### What you need to do
Could you retype, exactly and with no pictures, only the lines from the first line of the records below through the line that contains "fancy firecracker bullets?"?

[Items from a dataset]
######

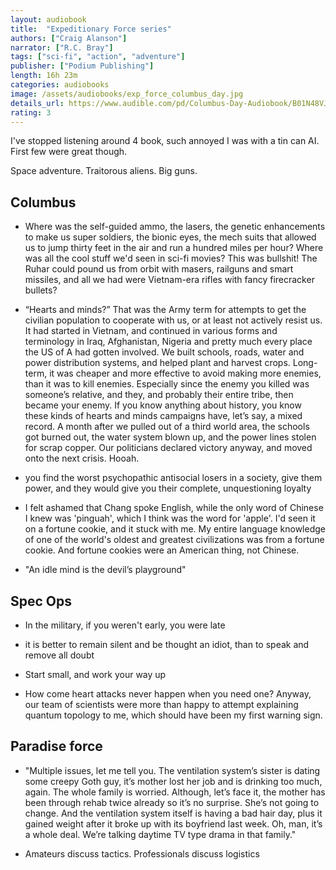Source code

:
```yaml
---
layout: audiobook
title:  "Expeditionary Force series"
authors: ["Craig Alanson"]
narrator: ["R.C. Bray"]
tags: ["sci-fi", "action", "adventure"]
publisher: ["Podium Publishing"]
length: 16h 23m
categories: audiobooks
image: /assets/audiobooks/exp_force_columbus_day.jpg
details_url: https://www.audible.com/pd/Columbus-Day-Audiobook/B01N48VJFJ
rating: 3
---
```


I've stopped listening around 4 book, such annoyed I was with a tin can AI. First few were great though.

Space adventure. Traitorous aliens. Big guns. 

## Columbus

* Where was the self-guided ammo, the lasers, the genetic enhancements to make us super soldiers, the bionic eyes, the mech suits that allowed us to jump thirty feet in the air and run a hundred miles per hour? Where was all the cool stuff we'd seen in sci-fi movies? This was bullshit! The Ruhar could pound us from orbit with masers, railguns and smart missiles, and all we had were Vietnam-era rifles with fancy firecracker bullets?

* “Hearts and minds?” That was the Army term for attempts to get the civilian population to cooperate with us, or at least not actively resist us. It had started in Vietnam, and continued in various forms and terminology in Iraq, Afghanistan, Nigeria and pretty much every place the US of A had gotten involved. We built schools, roads, water and power distribution systems, and helped plant and harvest crops. Long-term, it was cheaper and more effective to avoid making more enemies, than it was to kill enemies. Especially since the enemy you killed was someone’s relative, and they, and probably their entire tribe, then became your enemy. If you know anything about history, you know these kinds of hearts and minds campaigns have, let’s say, a mixed record. A month after we pulled out of a third world area, the schools got burned out, the water system blown up, and the power lines stolen for scrap copper. Our politicians declared victory anyway, and moved onto the next crisis. Hooah.

* you find the worst psychopathic antisocial losers in a society, give them power, and they would give you their complete, unquestioning loyalty

* I felt ashamed that Chang spoke English, while the only word of Chinese I knew was 'pinguah', which I think was the word for 'apple'. I'd seen it on a fortune cookie, and it stuck with me. My entire language knowledge of one of the world's oldest and greatest civilizations was from a fortune cookie. And fortune cookies were an American thing, not Chinese.

* "An idle mind is the devil’s playground"

## Spec Ops

* In the military, if you weren't early, you were late

* it is better to remain silent and be thought an idiot, than to speak and remove all doubt

* Start small, and work your way up

* How come heart attacks never happen when you need one? Anyway, our team of scientists were more than happy to attempt explaining quantum topology to me, which should have been my first warning sign.

## Paradise force

* "Multiple issues, let me tell you. The ventilation system’s sister is dating some creepy Goth guy, it’s mother lost her job and is drinking too much, again. The whole family is worried. Although, let’s face it, the mother has been through rehab twice already so it’s no surprise. She’s not going to change. And the ventilation system itself is having a bad hair day, plus it gained weight after it broke up with its boyfriend last week. Oh, man, it’s a whole deal. We’re talking daytime TV type drama in that family."

* Amateurs discuss tactics. Professionals discuss logistics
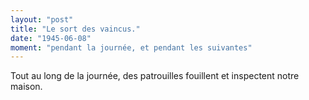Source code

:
 ```yaml
---
layout: "post"
title: "Le sort des vaincus."
date: "1945-06-08"
moment: "pendant la journée, et pendant les suivantes"
---
```


Tout au long de la journée, des patrouilles fouillent et inspectent notre maison.


<div class="histoire"></div>

<div class="commentaire"></div>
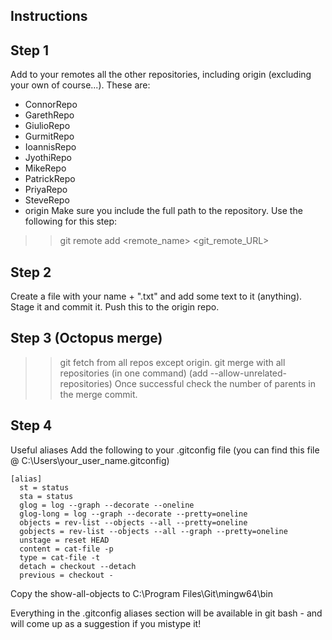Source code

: Instructions
------------
Step 1
------
Add to your remotes all the other repositories, including origin (excluding your own of course...).
These are:
* ConnorRepo
* GarethRepo
* GiulioRepo
* GurmitRepo
* IoannisRepo
* JyothiRepo
* MikeRepo
* PatrickRepo
* PriyaRepo
* SteveRepo
* origin
Make sure you include the full path to the repository.
Use the following for this step:
>> git remote add <remote_name> <git_remote_URL>



Step 2
------
Create a file with your name + ".txt" and add some text to it (anything).
Stage it and commit it.
Push this to the origin repo.

Step 3 (Octopus merge)
------
>> git fetch from all repos except origin.
>> git merge with all repositories (in one command) (add --allow-unrelated-repositories)
Once successful check the number of parents in the merge commit. 

Step 4
------
Useful aliases
Add the following to your .gitconfig file (you can find this file @ C:\Users\your_user_name\.gitconfig)

```{r, engine='bash'}
[alias]
  st = status
  sta = status
  glog = log --graph --decorate --oneline
  glog-long = log --graph --decorate --pretty=oneline
  objects = rev-list --objects --all --pretty=oneline
  gobjects = rev-list --objects --all --graph --pretty=oneline
  unstage = reset HEAD
  content = cat-file -p
  type = cat-file -t
  detach = checkout --detach
  previous = checkout -
```
Copy the show-all-objects to C:\Program Files\Git\mingw64\bin

Everything in the .gitconfig aliases section will be available in git bash - and will come up as a suggestion 
if you mistype it!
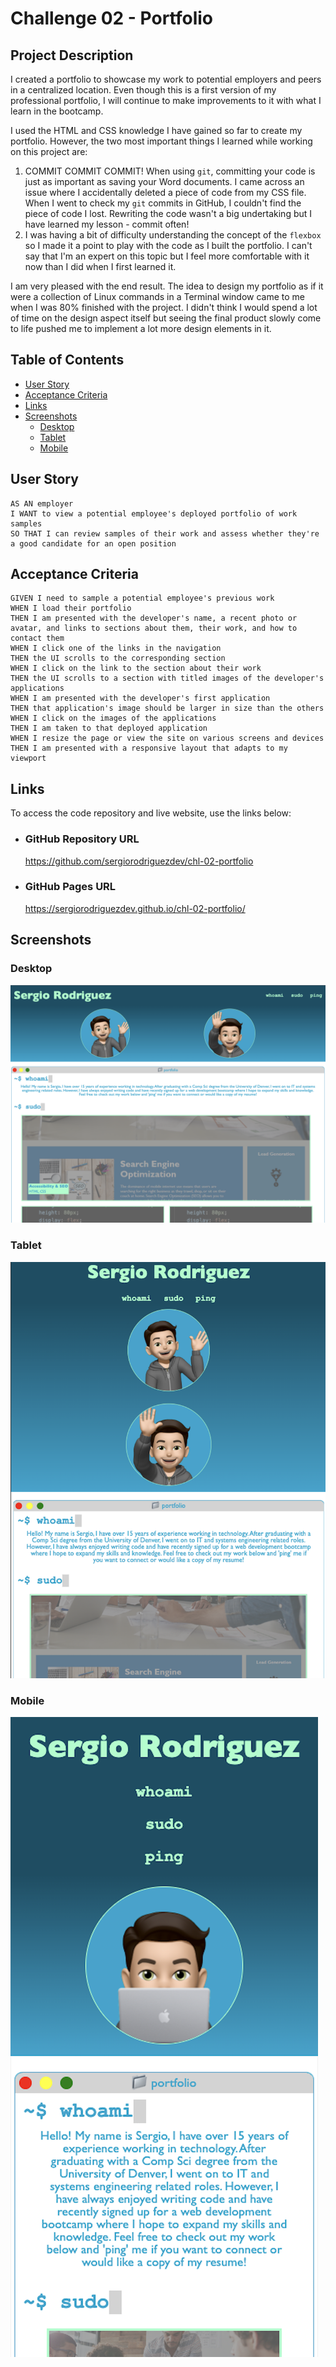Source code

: # Challenge 02 - Portfolio

## Project Description

I created a portfolio to showcase my work to potential employers and peers in a centralized location. Even though this is a first version of my professional portfolio, I will continue to make improvements to it with what I learn in the bootcamp.

I used the HTML and CSS knowledge I have gained so far to create my portfolio. However, the two most important things I learned while working on this project are:

1. COMMIT COMMIT COMMIT! When using `git`, committing your code is just as important as saving your Word documents. I came across an issue where I accidentally deleted a piece of code from my CSS file. When I went to check my `git` commits in GitHub, I couldn't find the piece of code I lost. Rewriting the code wasn't a big undertaking but I have learned my lesson - commit often!
2. I was having a bit of difficulty understanding the concept of the `flexbox` so I made it a point to play with the code as I built the portfolio. I can't say that I'm an expert on this topic but I feel more comfortable with it now than I did when I first learned it.

I am very pleased with the end result. The idea to design my portfolio as if it were a collection of Linux commands in a Terminal window came to me when I was 80% finished with the project. I didn't think I would spend a lot of time on the design aspect itself but seeing the final product slowly come to life pushed me to implement a lot more design elements in it.

## Table of Contents
- [User Story](#user-story)
- [Acceptance Criteria](#acceptance-criteria)
- [Links](#links)
- [Screenshots](#screenshots)
    - [Desktop](#desktop)
    - [Tablet](#tablet)
    - [Mobile](#mobile)

## User Story

```
AS AN employer
I WANT to view a potential employee's deployed portfolio of work samples
SO THAT I can review samples of their work and assess whether they're a good candidate for an open position
```

## Acceptance Criteria

```
GIVEN I need to sample a potential employee's previous work
WHEN I load their portfolio
THEN I am presented with the developer's name, a recent photo or avatar, and links to sections about them, their work, and how to contact them
WHEN I click one of the links in the navigation
THEN the UI scrolls to the corresponding section
WHEN I click on the link to the section about their work
THEN the UI scrolls to a section with titled images of the developer's applications
WHEN I am presented with the developer's first application
THEN that application's image should be larger in size than the others
WHEN I click on the images of the applications
THEN I am taken to that deployed application
WHEN I resize the page or view the site on various screens and devices
THEN I am presented with a responsive layout that adapts to my viewport
```

## Links

To access the code repository and live website, use the links below:

- ### GitHub Repository URL
    https://github.com/sergiorodriguezdev/chl-02-portfolio
- ### GitHub Pages URL
    https://sergiorodriguezdev.github.io/chl-02-portfolio/

## Screenshots

### Desktop
![Portfolio - Desktop](./README-assets/portfolio-screenshot-desktop.png)


### Tablet
![Portfolio - Tablet](./README-assets/portfolio-screenshot-tablet.png)

### Mobile
![Portfolio - Mobile](./README-assets/portfolio-screenshot-mobile.png)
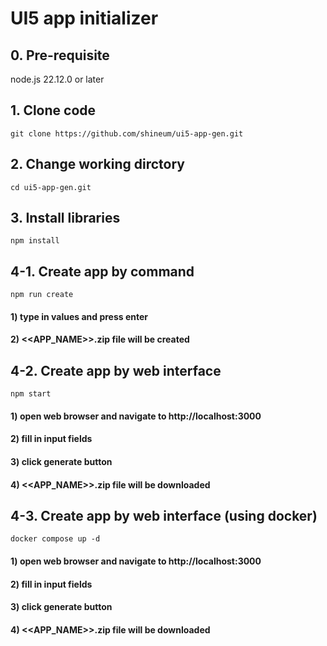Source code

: # UI5 app initializer

##
## 0. Pre-requisite
node.js 22.12.0 or later

##
## 1. Clone code
```
git clone https://github.com/shineum/ui5-app-gen.git
```

##
## 2. Change working dirctory
```
cd ui5-app-gen.git
```

##
## 3. Install libraries
```
npm install
```

##
## 4-1. Create app by command
```
npm run create
```
#### 1) type in values and press enter
#### 2) <<APP_NAME>>.zip file will be created

##
## 4-2. Create app by web interface
```
npm start
```
#### 1) open web browser and navigate to http://localhost:3000
#### 2) fill in input fields
#### 3) click generate button
#### 4) <<APP_NAME>>.zip file will be downloaded

##
## 4-3. Create app by web interface (using docker)
```
docker compose up -d
```
#### 1) open web browser and navigate to http://localhost:3000
#### 2) fill in input fields
#### 3) click generate button
#### 4) <<APP_NAME>>.zip file will be downloaded
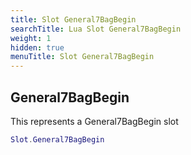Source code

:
```yaml
---
title: Slot General7BagBegin
searchTitle: Lua Slot General7BagBegin
weight: 1
hidden: true
menuTitle: Slot General7BagBegin
---
```

## General7BagBegin

This represents a General7BagBegin slot
```lua
Slot.General7BagBegin
```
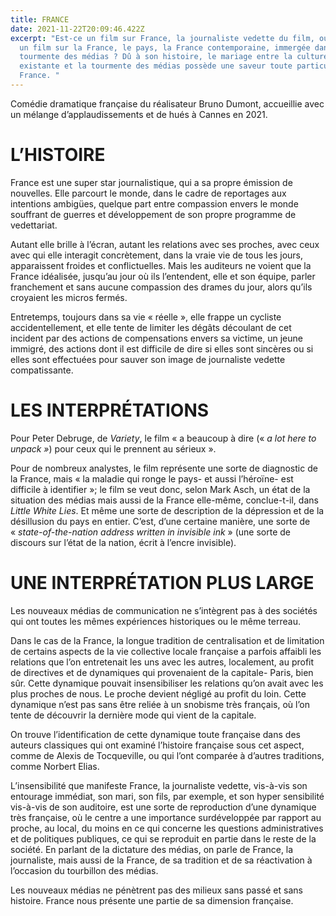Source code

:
 ```yaml
---
title: FRANCE
date: 2021-11-22T20:09:46.422Z
excerpt: "Est-ce un film sur France, la journaliste vedette du film, ou est-ce
  un film sur la France, le pays, la France contemporaine, immergée dans la
  tourmente des médias ? Dû à son histoire, le mariage entre la culture déjà
  existante et la tourmente des médias possède une saveur toute particulière en
  France. "
---
```

Comédie dramatique française du réalisateur Bruno Dumont, accueillie avec un mélange d’applaudissements et de hués à Cannes en 2021.

# L’HISTOIRE

France est une super star journalistique, qui a sa propre émission de nouvelles. Elle parcourt le monde, dans le cadre de reportages aux intentions ambigües, quelque part entre compassion envers le monde souffrant de guerres et développement de son propre programme de vedettariat.

Autant elle brille à l’écran, autant les relations avec ses proches, avec ceux avec qui elle interagit concrètement, dans la vraie vie de tous les jours, apparaissent froides et conflictuelles. Mais les auditeurs ne voient que la France idéalisée, jusqu’au jour où ils l’entendent, elle et son équipe, parler franchement et sans aucune compassion des drames du jour, alors qu’ils croyaient les micros fermés.

Entretemps, toujours dans sa vie « réelle », elle frappe un cycliste accidentellement, et elle tente de limiter les dégâts découlant de cet incident par des actions de compensations envers sa victime, un jeune immigré, des actions dont il est difficile de dire si elles sont sincères ou si elles sont effectuées pour sauver son image de journaliste vedette compatissante.

# LES INTERPRÉTATIONS

Pour Peter Debruge, de *Variety*, le film « a beaucoup à dire (« *a lot here to unpack »*) pour ceux qui le prennent au sérieux ».

Pour de nombreux analystes, le film représente une sorte de diagnostic de la France, mais « la maladie qui ronge le pays- et aussi l’héroïne- est difficile à identifier »; le film se veut donc, selon Mark Asch, un état de la situation des médias mais aussi de la France elle-même, conclue-t-il, dans *Little White Lies*. Et même une sorte de description de la dépression et de la désillusion du pays en entier. C’est, d’une certaine manière, une sorte de « *state-of-the-nation address written in invisible ink* » (une sorte de discours sur l’état de la nation, écrit à l’encre invisible).

# UNE INTERPRÉTATION PLUS LARGE

Les nouveaux médias de communication ne s’intègrent pas à des sociétés qui ont toutes les mêmes expériences historiques ou le même terreau.

Dans le cas de la France, la longue tradition de centralisation et de limitation de certains aspects de la vie collective locale française a parfois affaibli les relations que l’on entretenait les uns avec les autres, localement, au profit de directives et de dynamiques qui provenaient de la capitale- Paris, bien sûr. Cette dynamique pouvait insensibiliser les relations qu’on avait avec les plus proches de nous. Le proche devient négligé au profit du loin. Cette dynamique n’est pas sans être reliée à un snobisme très français, où l’on tente de découvrir la dernière mode qui vient de la capitale.

On trouve l’identification de cette dynamique toute française dans des auteurs classiques qui ont examiné l’histoire française sous cet aspect, comme de Alexis de Tocqueville, ou qui l’ont comparée à d’autres traditions, comme Norbert Elias.

L’insensibilité que manifeste France, la journaliste vedette, vis-à-vis son entourage immédiat, son mari, son fils, par exemple, et son hyper sensibilité vis-à-vis de son auditoire, est une sorte de reproduction d’une dynamique très française, où le centre a une importance surdéveloppée par rapport au proche, au local, du moins en ce qui concerne les questions administratives et de politiques publiques, ce qui se reproduit en partie dans le reste de la société. En parlant de la dictature des médias, on parle de France, la journaliste, mais aussi de la France, de sa tradition et de sa réactivation à l’occasion du tourbillon des médias.

Les nouveaux médias ne pénètrent pas des milieux sans passé et sans histoire. France nous présente une partie de sa dimension française.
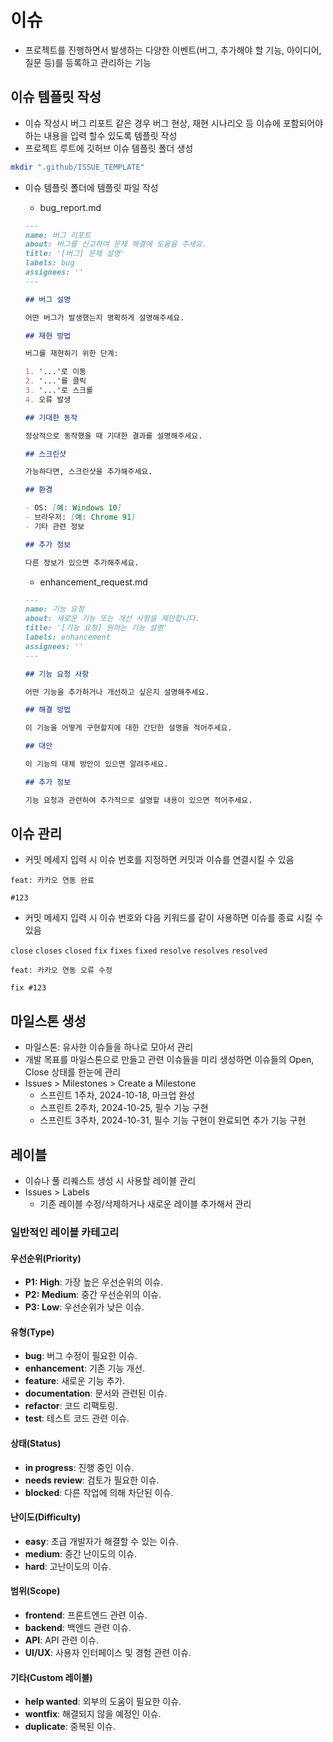 # 이슈

- 프로젝트를 진행하면서 발생하는 다양한 이벤트(버그, 추가해야 할 기능, 아이디어, 질문 등)를 등록하고 관리하는 기능

## 이슈 템플릿 작성

- 이슈 작성시 버그 리포트 같은 경우 버그 현상, 재현 시나리오 등 이슈에 포함되어야 하는 내용을 입력 할수 있도록 템플릿 작성
- 프로젝트 루트에 깃허브 이슈 템플릿 폴더 생성

```sh
mkdir ".github/ISSUE_TEMPLATE"
```

- 이슈 템플릿 폴더에 템플릿 파일 작성

  - bug_report.md

  ```md
  ---
  name: 버그 리포트
  about: 버그를 신고하여 문제 해결에 도움을 주세요.
  title: '[버그] 문제 설명'
  labels: bug
  assignees: ''
  ---

  ## 버그 설명

  어떤 버그가 발생했는지 명확하게 설명해주세요.

  ## 재현 방법

  버그를 재현하기 위한 단계:

  1. '...'로 이동
  2. '...'를 클릭
  3. '...'로 스크롤
  4. 오류 발생

  ## 기대한 동작

  정상적으로 동작했을 때 기대한 결과를 설명해주세요.

  ## 스크린샷

  가능하다면, 스크린샷을 추가해주세요.

  ## 환경

  - OS: [예: Windows 10]
  - 브라우저: [예: Chrome 91]
  - 기타 관련 정보

  ## 추가 정보

  다른 정보가 있으면 추가해주세요.
  ```

  - enhancement_request.md

  ```md
  ---
  name: 기능 요청
  about: 새로운 기능 또는 개선 사항을 제안합니다.
  title: '[기능 요청] 원하는 기능 설명'
  labels: enhancement
  assignees: ''
  ---

  ## 기능 요청 사항

  어떤 기능을 추가하거나 개선하고 싶은지 설명해주세요.

  ## 해결 방법

  이 기능을 어떻게 구현할지에 대한 간단한 설명을 적어주세요.

  ## 대안

  이 기능의 대체 방안이 있으면 알려주세요.

  ## 추가 정보

  기능 요청과 관련하여 추가적으로 설명할 내용이 있으면 적어주세요.
  ```

## 이슈 관리

- 커밋 메세지 입력 시 이슈 번호를 지정하면 커밋과 이슈를 연결시킬 수 있음

```
feat: 카카오 연동 완료

#123
```

- 커밋 메세지 입력 시 이슈 번호와 다음 키워드를 같이 사용하면 이슈를 종료 시킬 수 있음

`close`
`closes`
`closed`
`fix`
`fixes`
`fixed`
`resolve`
`resolves`
`resolved`

```
feat: 카카오 연동 오류 수정

fix #123
```

## 마일스톤 생성

- 마일스톤: 유사한 이슈들을 하나로 모아서 관리
- 개발 목표를 마일스톤으로 만들고 관련 이슈들을 미리 생성하면 이슈들의 Open, Close 상태를 한눈에 관리
- Issues > Milestones > Create a Milestone
  - 스프린트 1주차, 2024-10-18, 마크업 완성
  - 스프린트 2주차, 2024-10-25, 필수 기능 구현
  - 스프린트 3주차, 2024-10-31, 필수 기능 구현이 완료되면 추가 기능 구현

## 레이블

- 이슈나 풀 리퀘스트 생성 시 사용할 레이블 관리
- Issues > Labels
  - 기존 레이블 수정/삭제하거나 새로운 레이블 추가해서 관리

### 일반적인 레이블 카테고리

#### 우선순위(Priority)

- **P1: High**: 가장 높은 우선순위의 이슈.
- **P2: Medium**: 중간 우선순위의 이슈.
- **P3: Low**: 우선순위가 낮은 이슈.

#### 유형(Type)

- **bug**: 버그 수정이 필요한 이슈.
- **enhancement**: 기존 기능 개선.
- **feature**: 새로운 기능 추가.
- **documentation**: 문서와 관련된 이슈.
- **refactor**: 코드 리팩토링.
- **test**: 테스트 코드 관련 이슈.

#### 상태(Status)

- **in progress**: 진행 중인 이슈.
- **needs review**: 검토가 필요한 이슈.
- **blocked**: 다른 작업에 의해 차단된 이슈.

#### 난이도(Difficulty)

- **easy**: 초급 개발자가 해결할 수 있는 이슈.
- **medium**: 중간 난이도의 이슈.
- **hard**: 고난이도의 이슈.

#### 범위(Scope)

- **frontend**: 프론트엔드 관련 이슈.
- **backend**: 백엔드 관련 이슈.
- **API**: API 관련 이슈.
- **UI/UX**: 사용자 인터페이스 및 경험 관련 이슈.

#### 기타(Custom 레이블)

- **help wanted**: 외부의 도움이 필요한 이슈.
- **wontfix**: 해결되지 않을 예정인 이슈.
- **duplicate**: 중복된 이슈.
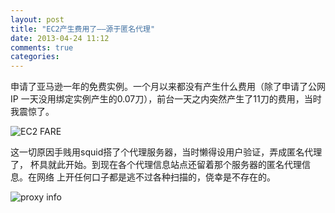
 ```yaml
---
layout: post
title: "EC2产生费用了——源于匿名代理"
date: 2013-04-24 11:12
comments: true
categories: 
---
```

申请了亚马逊一年的免费实例。一个月以来都没有产生什么费用（除了申请了公网IP
一天没用绑定实例产生的0.07刀），前台一天之内突然产生了11刀的费用，当时我震惊了。

![EC2 FARE](http://bcs.duapp.com/picfile/2013/4/0fb8d280dde1d485.png)

这一切原因手贱用squid搭了个代理服务器，当时懒得设用户验证，弄成匿名代理了，
杯具就此开始。到现在各个代理信息站点还留着那个服务器的匿名代理信息。在网络
上开任何口子都是逃不过各种扫描的，侥幸是不存在的。

![proxy info](http://bcs.duapp.com/picfile/2013/4/57d5ba0fb0df4ac7.png)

######

### Expected answer
Source code

:
```yaml
---
layout: audiobook
title:  "Expeditionary Force series"
authors: ["Craig Alanson"]
narrator: ["R.C. Bray"]
tags: ["sci-fi", "action", "adventure"]
publisher: ["Podium Publishing"]
length: 16h 23m
categories: audiobooks
image: /assets/audiobooks/exp_force_columbus_day.jpg
details_url: https://www.audible.com/pd/Columbus-Day-Audiobook/B01N48VJFJ
rating: 3
---
```


I've stopped listening around 4 book, such annoyed I was with a tin can AI. First few were great though.

Space adventure. Traitorous aliens. Big guns. 

## Columbus

* Where was the self-guided ammo, the lasers, the genetic enhancements to make us super soldiers, the bionic eyes, the mech suits that allowed us to jump thirty feet in the air and run a hundred miles per hour? Where was all the cool stuff we'd seen in sci-fi movies? This was bullshit! The Ruhar could pound us from orbit with masers, railguns and smart missiles, and all we had were Vietnam-era rifles with fancy firecracker bullets?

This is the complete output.